• [What to work on]:
The answer must consist of the records, repeated exactly.
-------- Data to use
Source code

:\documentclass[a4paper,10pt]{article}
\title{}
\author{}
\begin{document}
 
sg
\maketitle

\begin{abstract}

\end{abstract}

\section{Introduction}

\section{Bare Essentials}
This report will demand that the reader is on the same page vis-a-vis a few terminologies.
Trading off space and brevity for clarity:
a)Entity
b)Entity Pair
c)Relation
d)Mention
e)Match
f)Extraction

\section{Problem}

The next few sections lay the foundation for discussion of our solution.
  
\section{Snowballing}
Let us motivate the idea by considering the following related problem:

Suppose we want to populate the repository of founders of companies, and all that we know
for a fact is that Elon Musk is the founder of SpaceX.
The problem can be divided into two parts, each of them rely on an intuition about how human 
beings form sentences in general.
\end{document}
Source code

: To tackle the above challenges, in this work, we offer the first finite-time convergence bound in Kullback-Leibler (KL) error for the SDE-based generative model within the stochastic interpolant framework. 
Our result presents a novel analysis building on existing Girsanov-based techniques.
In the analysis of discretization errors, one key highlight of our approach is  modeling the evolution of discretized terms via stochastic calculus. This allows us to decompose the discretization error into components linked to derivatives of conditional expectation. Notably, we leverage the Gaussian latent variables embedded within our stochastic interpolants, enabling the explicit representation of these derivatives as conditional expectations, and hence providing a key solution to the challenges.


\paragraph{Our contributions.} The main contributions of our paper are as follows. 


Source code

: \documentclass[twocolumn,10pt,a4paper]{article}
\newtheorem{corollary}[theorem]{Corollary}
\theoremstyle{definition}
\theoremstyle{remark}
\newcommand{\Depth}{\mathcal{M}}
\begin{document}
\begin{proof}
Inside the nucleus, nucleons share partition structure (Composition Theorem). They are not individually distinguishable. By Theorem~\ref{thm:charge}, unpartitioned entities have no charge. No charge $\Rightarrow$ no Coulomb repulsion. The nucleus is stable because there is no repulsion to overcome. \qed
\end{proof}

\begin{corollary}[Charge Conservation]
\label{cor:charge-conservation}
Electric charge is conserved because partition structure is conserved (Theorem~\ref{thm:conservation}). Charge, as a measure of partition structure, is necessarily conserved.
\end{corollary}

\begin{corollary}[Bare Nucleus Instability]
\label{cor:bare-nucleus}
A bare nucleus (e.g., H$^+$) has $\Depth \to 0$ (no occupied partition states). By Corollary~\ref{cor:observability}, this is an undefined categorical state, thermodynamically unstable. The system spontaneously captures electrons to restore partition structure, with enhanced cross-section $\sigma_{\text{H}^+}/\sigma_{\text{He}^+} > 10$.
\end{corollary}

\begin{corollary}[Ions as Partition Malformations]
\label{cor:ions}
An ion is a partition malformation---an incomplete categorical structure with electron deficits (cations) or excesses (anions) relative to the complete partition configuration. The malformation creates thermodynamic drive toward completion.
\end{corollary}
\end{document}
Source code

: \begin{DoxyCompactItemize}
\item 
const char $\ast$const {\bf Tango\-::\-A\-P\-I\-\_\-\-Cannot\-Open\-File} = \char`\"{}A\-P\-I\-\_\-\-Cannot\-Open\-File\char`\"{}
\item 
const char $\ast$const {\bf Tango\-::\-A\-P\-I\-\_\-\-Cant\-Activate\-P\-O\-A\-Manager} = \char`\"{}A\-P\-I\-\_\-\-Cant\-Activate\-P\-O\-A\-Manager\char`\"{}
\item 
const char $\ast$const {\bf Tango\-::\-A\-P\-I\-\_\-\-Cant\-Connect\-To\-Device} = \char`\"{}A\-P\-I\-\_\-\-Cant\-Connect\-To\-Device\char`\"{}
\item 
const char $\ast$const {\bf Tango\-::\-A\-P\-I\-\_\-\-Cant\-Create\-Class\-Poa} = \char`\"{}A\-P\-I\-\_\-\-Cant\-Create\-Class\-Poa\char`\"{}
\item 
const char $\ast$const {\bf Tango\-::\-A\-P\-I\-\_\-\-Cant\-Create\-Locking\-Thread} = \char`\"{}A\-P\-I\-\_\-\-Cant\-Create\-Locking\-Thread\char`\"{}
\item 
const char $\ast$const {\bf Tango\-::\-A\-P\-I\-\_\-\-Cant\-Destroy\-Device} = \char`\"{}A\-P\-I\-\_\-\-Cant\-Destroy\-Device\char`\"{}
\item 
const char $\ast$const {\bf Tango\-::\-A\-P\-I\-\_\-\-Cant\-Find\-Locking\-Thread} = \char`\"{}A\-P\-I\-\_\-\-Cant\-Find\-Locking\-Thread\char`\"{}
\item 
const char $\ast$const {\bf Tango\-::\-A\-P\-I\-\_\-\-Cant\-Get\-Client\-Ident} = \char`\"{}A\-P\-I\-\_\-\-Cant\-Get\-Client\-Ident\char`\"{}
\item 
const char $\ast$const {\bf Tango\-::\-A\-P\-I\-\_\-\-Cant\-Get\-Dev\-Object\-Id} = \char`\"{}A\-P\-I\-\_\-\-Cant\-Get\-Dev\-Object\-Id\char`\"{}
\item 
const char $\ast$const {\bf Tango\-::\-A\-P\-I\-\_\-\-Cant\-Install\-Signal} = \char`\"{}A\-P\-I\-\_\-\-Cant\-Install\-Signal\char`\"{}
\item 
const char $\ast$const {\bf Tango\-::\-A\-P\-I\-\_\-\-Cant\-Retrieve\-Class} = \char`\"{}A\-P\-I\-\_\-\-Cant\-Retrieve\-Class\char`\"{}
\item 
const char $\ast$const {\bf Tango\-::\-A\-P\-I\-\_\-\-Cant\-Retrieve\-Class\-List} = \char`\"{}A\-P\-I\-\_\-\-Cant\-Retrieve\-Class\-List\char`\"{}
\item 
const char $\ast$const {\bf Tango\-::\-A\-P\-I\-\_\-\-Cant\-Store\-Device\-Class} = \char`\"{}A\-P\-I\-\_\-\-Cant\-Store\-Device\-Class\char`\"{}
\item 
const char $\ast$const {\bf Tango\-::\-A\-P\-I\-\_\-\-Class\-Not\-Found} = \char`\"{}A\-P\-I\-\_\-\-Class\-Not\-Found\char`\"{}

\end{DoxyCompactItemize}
----------------
• [Response box]:
Source code

:\documentclass[a4paper,10pt]{article}
\title{}
\author{}
\begin{document}
 
sg
\maketitle

\begin{abstract}

\end{abstract}

\section{Introduction}

\section{Bare Essentials}
This report will demand that the reader is on the same page vis-a-vis a few terminologies.
Trading off space and brevity for clarity:
a)Entity
b)Entity Pair
c)Relation
d)Mention
e)Match
f)Extraction

\section{Problem}

The next few sections lay the foundation for discussion of our solution.
  
\section{Snowballing}
Let us motivate the idea by considering the following related problem:

Suppose we want to populate the repository of founders of companies, and all that we know
for a fact is that Elon Musk is the founder of SpaceX.
The problem can be divided into two parts, each of them rely on an intuition about how human 
beings form sentences in general.
\end{document}
Source code

: To tackle the above challenges, in this work, we offer the first finite-time convergence bound in Kullback-Leibler (KL) error for the SDE-based generative model within the stochastic interpolant framework. 
Our result presents a novel analysis building on existing Girsanov-based techniques.
In the analysis of discretization errors, one key highlight of our approach is  modeling the evolution of discretized terms via stochastic calculus. This allows us to decompose the discretization error into components linked to derivatives of conditional expectation. Notably, we leverage the Gaussian latent variables embedded within our stochastic interpolants, enabling the explicit representation of these derivatives as conditional expectations, and hence providing a key solution to the challenges.


\paragraph{Our contributions.} The main contributions of our paper are as follows. 


Source code

: \documentclass[twocolumn,10pt,a4paper]{article}
\newtheorem{corollary}[theorem]{Corollary}
\theoremstyle{definition}
\theoremstyle{remark}
\newcommand{\Depth}{\mathcal{M}}
\begin{document}
\begin{proof}
Inside the nucleus, nucleons share partition structure (Composition Theorem). They are not individually distinguishable. By Theorem~\ref{thm:charge}, unpartitioned entities have no charge. No charge $\Rightarrow$ no Coulomb repulsion. The nucleus is stable because there is no repulsion to overcome. \qed
\end{proof}

\begin{corollary}[Charge Conservation]
\label{cor:charge-conservation}
Electric charge is conserved because partition structure is conserved (Theorem~\ref{thm:conservation}). Charge, as a measure of partition structure, is necessarily conserved.
\end{corollary}

\begin{corollary}[Bare Nucleus Instability]
\label{cor:bare-nucleus}
A bare nucleus (e.g., H$^+$) has $\Depth \to 0$ (no occupied partition states). By Corollary~\ref{cor:observability}, this is an undefined categorical state, thermodynamically unstable. The system spontaneously captures electrons to restore partition structure, with enhanced cross-section $\sigma_{\text{H}^+}/\sigma_{\text{He}^+} > 10$.
\end{corollary}

\begin{corollary}[Ions as Partition Malformations]
\label{cor:ions}
An ion is a partition malformation---an incomplete categorical structure with electron deficits (cations) or excesses (anions) relative to the complete partition configuration. The malformation creates thermodynamic drive toward completion.
\end{corollary}
\end{document}
Source code

: \begin{DoxyCompactItemize}
\item 
const char $\ast$const {\bf Tango\-::\-A\-P\-I\-\_\-\-Cannot\-Open\-File} = \char`\"{}A\-P\-I\-\_\-\-Cannot\-Open\-File\char`\"{}
\item 
const char $\ast$const {\bf Tango\-::\-A\-P\-I\-\_\-\-Cant\-Activate\-P\-O\-A\-Manager} = \char`\"{}A\-P\-I\-\_\-\-Cant\-Activate\-P\-O\-A\-Manager\char`\"{}
\item 
const char $\ast$const {\bf Tango\-::\-A\-P\-I\-\_\-\-Cant\-Connect\-To\-Device} = \char`\"{}A\-P\-I\-\_\-\-Cant\-Connect\-To\-Device\char`\"{}
\item 
const char $\ast$const {\bf Tango\-::\-A\-P\-I\-\_\-\-Cant\-Create\-Class\-Poa} = \char`\"{}A\-P\-I\-\_\-\-Cant\-Create\-Class\-Poa\char`\"{}
\item 
const char $\ast$const {\bf Tango\-::\-A\-P\-I\-\_\-\-Cant\-Create\-Locking\-Thread} = \char`\"{}A\-P\-I\-\_\-\-Cant\-Create\-Locking\-Thread\char`\"{}
\item 
const char $\ast$const {\bf Tango\-::\-A\-P\-I\-\_\-\-Cant\-Destroy\-Device} = \char`\"{}A\-P\-I\-\_\-\-Cant\-Destroy\-Device\char`\"{}
\item 
const char $\ast$const {\bf Tango\-::\-A\-P\-I\-\_\-\-Cant\-Find\-Locking\-Thread} = \char`\"{}A\-P\-I\-\_\-\-Cant\-Find\-Locking\-Thread\char`\"{}
\item 
const char $\ast$const {\bf Tango\-::\-A\-P\-I\-\_\-\-Cant\-Get\-Client\-Ident} = \char`\"{}A\-P\-I\-\_\-\-Cant\-Get\-Client\-Ident\char`\"{}
\item 
const char $\ast$const {\bf Tango\-::\-A\-P\-I\-\_\-\-Cant\-Get\-Dev\-Object\-Id} = \char`\"{}A\-P\-I\-\_\-\-Cant\-Get\-Dev\-Object\-Id\char`\"{}
\item 
const char $\ast$const {\bf Tango\-::\-A\-P\-I\-\_\-\-Cant\-Install\-Signal} = \char`\"{}A\-P\-I\-\_\-\-Cant\-Install\-Signal\char`\"{}
\item 
const char $\ast$const {\bf Tango\-::\-A\-P\-I\-\_\-\-Cant\-Retrieve\-Class} = \char`\"{}A\-P\-I\-\_\-\-Cant\-Retrieve\-Class\char`\"{}
\item 
const char $\ast$const {\bf Tango\-::\-A\-P\-I\-\_\-\-Cant\-Retrieve\-Class\-List} = \char`\"{}A\-P\-I\-\_\-\-Cant\-Retrieve\-Class\-List\char`\"{}
\item 
const char $\ast$const {\bf Tango\-::\-A\-P\-I\-\_\-\-Cant\-Store\-Device\-Class} = \char`\"{}A\-P\-I\-\_\-\-Cant\-Store\-Device\-Class\char`\"{}
\item 
const char $\ast$const {\bf Tango\-::\-A\-P\-I\-\_\-\-Class\-Not\-Found} = \char`\"{}A\-P\-I\-\_\-\-Class\-Not\-Found\char`\"{}

\end{DoxyCompactItemize}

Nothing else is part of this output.